# Phase diagram of a rectangular pulse with Fourier Series - help understanding

I understand perfectly fine how to plot the magnitude of a Fourier series, but I'm having serious trouble understanding how to plot the phase spectrum. Below is a picture of a rectangular pulse. The magnitude diagram makes sense to me - but how did they determine the phase diagram?

I know that the coefficient is: $$a = \frac{Asin(n*pi/2)}{n(pi/2)}$$ or $$Asinc(n*pi/2)$$, but I'm not sure how to determine the phase spectrum from this.

I thought of using Euler's formula to convert the sine function, but then I'm a bit lost on how to use the exponential values to find the phase (if that's even correct?). So I got it to look like this: $$a = \frac{A(e^{jn*pi/2}-e^{-jn*pi/2})}{(2jn*pi/2)}$$

But then.. I'm not really sure? Because in the diagram the angle is pi, but I can't see how to get that.

This is a matter of convention - negative magnitude terms are 'absorbed' into the phase spectra so that the magnitude spectrum is positive. The pi phase terms in the phase spectra are points where the evaluation of the magnitude of the coefficient is equal to -1. (eg. sin(3pi/2) = -1)

Think about what happens when the magnitude is evaluated to -1, it can be thought of as A) a sine signal that has been inverted or B) a sine signal with magnitude +1 that is pi radians out of phase.

Hence instead of storing the information on the sine signal in the magnitude spectrum (by saying the magnitude is -1), we store the information in the phase spectrum by saying that the component actually has a magnitude of +1, and is pi radians out of phase.

Think about what phase really means in a signal that is only real valued - can phase be anything but 0 or pi/-pi here?
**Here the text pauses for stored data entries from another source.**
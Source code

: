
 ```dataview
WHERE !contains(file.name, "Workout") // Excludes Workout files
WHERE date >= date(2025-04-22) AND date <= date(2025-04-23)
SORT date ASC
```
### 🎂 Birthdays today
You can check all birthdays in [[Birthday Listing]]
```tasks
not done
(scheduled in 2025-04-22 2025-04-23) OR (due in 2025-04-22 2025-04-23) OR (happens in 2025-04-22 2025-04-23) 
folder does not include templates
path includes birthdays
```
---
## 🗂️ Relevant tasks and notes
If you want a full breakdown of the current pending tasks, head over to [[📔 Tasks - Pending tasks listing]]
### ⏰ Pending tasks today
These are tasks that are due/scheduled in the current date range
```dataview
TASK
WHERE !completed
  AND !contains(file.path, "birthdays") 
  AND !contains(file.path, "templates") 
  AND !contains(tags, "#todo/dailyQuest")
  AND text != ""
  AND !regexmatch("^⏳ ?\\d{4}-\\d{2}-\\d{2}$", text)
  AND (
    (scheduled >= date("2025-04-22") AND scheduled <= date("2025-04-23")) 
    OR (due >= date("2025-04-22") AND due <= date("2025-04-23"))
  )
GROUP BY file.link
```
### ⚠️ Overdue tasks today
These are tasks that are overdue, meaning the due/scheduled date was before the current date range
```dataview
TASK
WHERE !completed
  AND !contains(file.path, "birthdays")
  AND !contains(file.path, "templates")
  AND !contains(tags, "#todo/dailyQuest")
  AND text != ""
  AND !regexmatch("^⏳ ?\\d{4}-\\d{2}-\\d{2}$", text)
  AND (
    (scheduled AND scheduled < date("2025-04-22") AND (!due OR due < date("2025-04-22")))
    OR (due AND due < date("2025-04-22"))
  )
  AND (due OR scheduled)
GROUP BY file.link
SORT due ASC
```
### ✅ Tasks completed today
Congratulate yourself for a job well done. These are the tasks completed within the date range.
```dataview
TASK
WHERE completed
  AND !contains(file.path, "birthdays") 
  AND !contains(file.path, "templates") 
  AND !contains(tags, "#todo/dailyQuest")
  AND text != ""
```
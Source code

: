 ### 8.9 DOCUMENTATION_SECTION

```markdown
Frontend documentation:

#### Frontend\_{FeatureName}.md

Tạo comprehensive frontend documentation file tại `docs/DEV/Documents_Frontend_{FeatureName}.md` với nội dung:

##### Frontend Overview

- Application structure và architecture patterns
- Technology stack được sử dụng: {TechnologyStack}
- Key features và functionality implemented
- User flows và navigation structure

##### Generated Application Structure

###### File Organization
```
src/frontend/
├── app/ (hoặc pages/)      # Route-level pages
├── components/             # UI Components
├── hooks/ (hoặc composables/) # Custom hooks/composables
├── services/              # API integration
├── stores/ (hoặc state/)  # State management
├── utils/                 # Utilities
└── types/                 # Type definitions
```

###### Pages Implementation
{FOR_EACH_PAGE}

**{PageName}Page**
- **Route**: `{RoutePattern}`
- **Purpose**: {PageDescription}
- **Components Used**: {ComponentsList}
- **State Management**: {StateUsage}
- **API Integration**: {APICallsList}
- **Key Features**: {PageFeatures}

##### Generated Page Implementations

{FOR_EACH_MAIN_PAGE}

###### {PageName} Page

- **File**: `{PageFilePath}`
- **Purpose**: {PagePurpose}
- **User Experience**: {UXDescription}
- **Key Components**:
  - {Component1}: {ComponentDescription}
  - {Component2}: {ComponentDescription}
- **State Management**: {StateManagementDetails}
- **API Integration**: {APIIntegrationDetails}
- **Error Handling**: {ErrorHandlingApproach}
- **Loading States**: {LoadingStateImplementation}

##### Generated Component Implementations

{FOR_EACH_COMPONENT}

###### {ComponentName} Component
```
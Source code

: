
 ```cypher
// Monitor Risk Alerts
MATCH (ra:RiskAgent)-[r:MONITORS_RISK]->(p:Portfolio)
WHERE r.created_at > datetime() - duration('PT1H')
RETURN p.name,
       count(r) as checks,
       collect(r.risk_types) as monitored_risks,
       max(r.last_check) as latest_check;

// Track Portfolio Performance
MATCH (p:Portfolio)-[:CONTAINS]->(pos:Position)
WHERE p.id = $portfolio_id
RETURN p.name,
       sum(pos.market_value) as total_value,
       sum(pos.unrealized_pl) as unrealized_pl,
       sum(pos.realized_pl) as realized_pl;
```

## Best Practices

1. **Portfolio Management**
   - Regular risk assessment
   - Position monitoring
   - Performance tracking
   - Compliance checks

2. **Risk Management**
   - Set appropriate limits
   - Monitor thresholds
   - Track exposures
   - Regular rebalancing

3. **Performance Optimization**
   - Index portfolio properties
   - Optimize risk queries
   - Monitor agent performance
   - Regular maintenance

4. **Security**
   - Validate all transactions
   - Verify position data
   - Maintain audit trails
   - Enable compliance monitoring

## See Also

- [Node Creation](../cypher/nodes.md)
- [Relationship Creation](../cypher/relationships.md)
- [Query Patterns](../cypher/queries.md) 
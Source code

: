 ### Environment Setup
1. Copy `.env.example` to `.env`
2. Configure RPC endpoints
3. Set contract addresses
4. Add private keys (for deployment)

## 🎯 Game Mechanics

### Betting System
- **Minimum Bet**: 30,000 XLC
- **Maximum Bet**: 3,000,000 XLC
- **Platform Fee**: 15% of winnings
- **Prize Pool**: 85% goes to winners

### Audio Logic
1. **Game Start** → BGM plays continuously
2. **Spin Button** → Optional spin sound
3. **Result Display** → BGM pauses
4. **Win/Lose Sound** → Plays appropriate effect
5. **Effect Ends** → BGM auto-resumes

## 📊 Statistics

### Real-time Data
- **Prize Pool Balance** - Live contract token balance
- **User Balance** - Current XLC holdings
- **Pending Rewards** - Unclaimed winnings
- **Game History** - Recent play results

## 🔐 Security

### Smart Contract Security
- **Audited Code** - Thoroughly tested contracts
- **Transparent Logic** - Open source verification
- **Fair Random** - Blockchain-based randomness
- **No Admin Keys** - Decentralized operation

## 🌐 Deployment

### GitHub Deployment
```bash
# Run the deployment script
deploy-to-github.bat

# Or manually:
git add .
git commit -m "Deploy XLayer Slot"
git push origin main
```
The phase of a complex number is the angle that the number makes with the positive real axis on a complex(Imaginary vs real) plot.

Since the coefficients are given by $$a=A \frac{\sin(n\pi/2)}{n\pi/2}$$ it can be seen that it is a real number for any value of n. So $$a$$ will have a phase of either 0 (for positive number) or $$\pi$$ (for negative number). Hence whenever the value of $$a$$ becomes negative the phase is $$\pi$$.

Since we are looking at double-sided spectra, I would expect that phase spectrum would be an odd function of $$f$$, since the signal in time is real. Thus, I would expect the phase would be $$\pi$$ for some of the positive frequencies and $$-\pi$$ for some of the negative ones - otherwise Euler's equations that convert complex exponentials into sinusoids do not hold.